Two of them are linked to Islamist mass killer Mohamed Merah, who died in a police siege in 2012.

The three men are believed to belong to a jihadist recruiting network and are considered dangerous by the French security services, French media report.

Imad Djebali, a childhood friend of Merah, was jailed for four years for terrorism in 2009 while Abdelouahed Baghdali, who is married to Merah's sister Souad, is known to police for his links to an Islamist school.

The third man, Gael Maurize, is known to French intelligence for his "implication in a jihadist network", French media say.

According to Le Monde newspaper, the three left for Syria in February to join the Islamic State (IS) group but became disillusioned and surrendered to Turkish border police at the end of August, asking to be repatriated to France. They were detained for three weeks for "violations of the right to abode".

'Nobody in'

On Tuesday, the captain of the plane due to fly the three men from Istanbul to Paris refused to allow them aboard because they lacked the necessary Turkish documents.

Instead, Turkish police put them on the next flight to France, bound for Marseille, without informing their colleagues in France, Le Monde reports.

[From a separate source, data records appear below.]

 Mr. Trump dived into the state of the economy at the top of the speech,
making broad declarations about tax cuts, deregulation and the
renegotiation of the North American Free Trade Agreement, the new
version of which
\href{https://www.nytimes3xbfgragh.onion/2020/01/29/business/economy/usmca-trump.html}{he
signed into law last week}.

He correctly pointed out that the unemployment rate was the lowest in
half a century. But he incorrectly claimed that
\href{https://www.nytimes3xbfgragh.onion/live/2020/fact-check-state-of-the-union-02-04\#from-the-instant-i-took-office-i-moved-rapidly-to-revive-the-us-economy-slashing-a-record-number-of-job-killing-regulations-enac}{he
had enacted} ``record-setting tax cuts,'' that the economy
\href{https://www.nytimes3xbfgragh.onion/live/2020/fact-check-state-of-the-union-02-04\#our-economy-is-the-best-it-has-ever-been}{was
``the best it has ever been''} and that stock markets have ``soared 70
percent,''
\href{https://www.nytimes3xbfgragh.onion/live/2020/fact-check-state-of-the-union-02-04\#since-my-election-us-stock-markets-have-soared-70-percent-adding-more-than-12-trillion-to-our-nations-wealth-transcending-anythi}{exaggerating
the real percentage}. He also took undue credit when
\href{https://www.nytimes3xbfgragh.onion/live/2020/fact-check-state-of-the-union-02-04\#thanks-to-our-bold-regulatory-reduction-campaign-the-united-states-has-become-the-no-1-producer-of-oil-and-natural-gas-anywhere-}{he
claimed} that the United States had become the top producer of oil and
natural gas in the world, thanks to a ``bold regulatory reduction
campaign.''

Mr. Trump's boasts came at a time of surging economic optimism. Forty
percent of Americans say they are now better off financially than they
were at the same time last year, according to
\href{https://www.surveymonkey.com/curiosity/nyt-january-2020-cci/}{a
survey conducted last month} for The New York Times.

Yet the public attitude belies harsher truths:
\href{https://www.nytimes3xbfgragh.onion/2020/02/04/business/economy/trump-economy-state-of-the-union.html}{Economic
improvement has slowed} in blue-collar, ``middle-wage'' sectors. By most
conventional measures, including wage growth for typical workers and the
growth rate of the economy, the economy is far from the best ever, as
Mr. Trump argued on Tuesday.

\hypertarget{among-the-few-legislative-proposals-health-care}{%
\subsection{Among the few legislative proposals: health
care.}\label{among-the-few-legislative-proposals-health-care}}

Amid confusion over their whereabouts on Tuesday afternoon, some French media reported that they had actually arrived in Paris and had been arrested.

Image source, AFP
Image caption,

Mehdi Nemmouche - accused of a terrorist attack on the Jewish Museum in Brussels in May - was picked up in a routine search after arriving at Marseille's coach station shortly afterwards

Image source, AP
Image caption,

Islamic State militants parading in Raqqa, Syria, in June

In reality, they left Marseille airport unhindered and were free to wander the city's main avenue, the Canebiere.

When the French authorities realised what had happened, arrest warrants were issued for the three men, Le Monde reports.

Late on Wednesday morning, all three turned up at a police station in Le Caylar, a small village about 230km (140 miles) west of Marseille.

When they rang the doorbell, they found nobody inside as the gendarmes had already left to arrest them, a lawyer told French media. However, they are now in custody.

The three men, the lawyer added, had been willing to "explain themselves to the police and justice system" all along, and were surprised that they were not questioned on their arrival.

'The incredible non-arrest'

Mr Le Drian said on Wednesday that the Turkish police's decision to change flights was "unfortunate".

He told France Info radio that the incident has been largely due "to the lack of good collaboration with the Turkish services".

"This mix-up shows that we have to strengthen relations, methods and actions with the Turkish authorities," the minister said.

Hugh Schofield, BBC News, Paris

What makes the security fiasco all the more embarrassing is the timing. This is a week in which the French have been told to be on heightened alert because of the danger from returning jihadists. Islamic State has specifically called for French people to be targeted, and in Algeria a Frenchman has been kidnapped by an IS affiliate.

And yet at this moment of all moments, three alleged jihadis returning from Syria are missed at the point of arrival in France.

Basic communication with Turkish intelligence failed to function, so no one in Paris knew they were flying to Marseille; and once on French soil either their passports were never checked, or - perhaps worse - they failed to trigger an alert.

French indignation at Tuesday's events was reflected in media headlines like "The incredible non-arrest of three French jihadists" in Le Figaro.

Some 350 French citizens are now fighting in Syria while some 180 recently returned from there to France. Le Monde reports.

France joined US-led air strikes on IS targets in Iraq last week. Since then militants in Algeria have abducted a French tourist, Herve Gourdel, and are threatening to kill him if the French do not halt their air campaign.

France has recently seen extremists take up arms close to home.

Mohamed Merah was killed in a police siege after a string of gun attacks in the Toulouse area of south-western France, which left seven people dead including an adult and three children at a Jewish school in the city.

Another Frenchman, Mehdi Nemmouche, is the chief suspect in an attack on the Jewish Museum of Brussels in May that killed four people.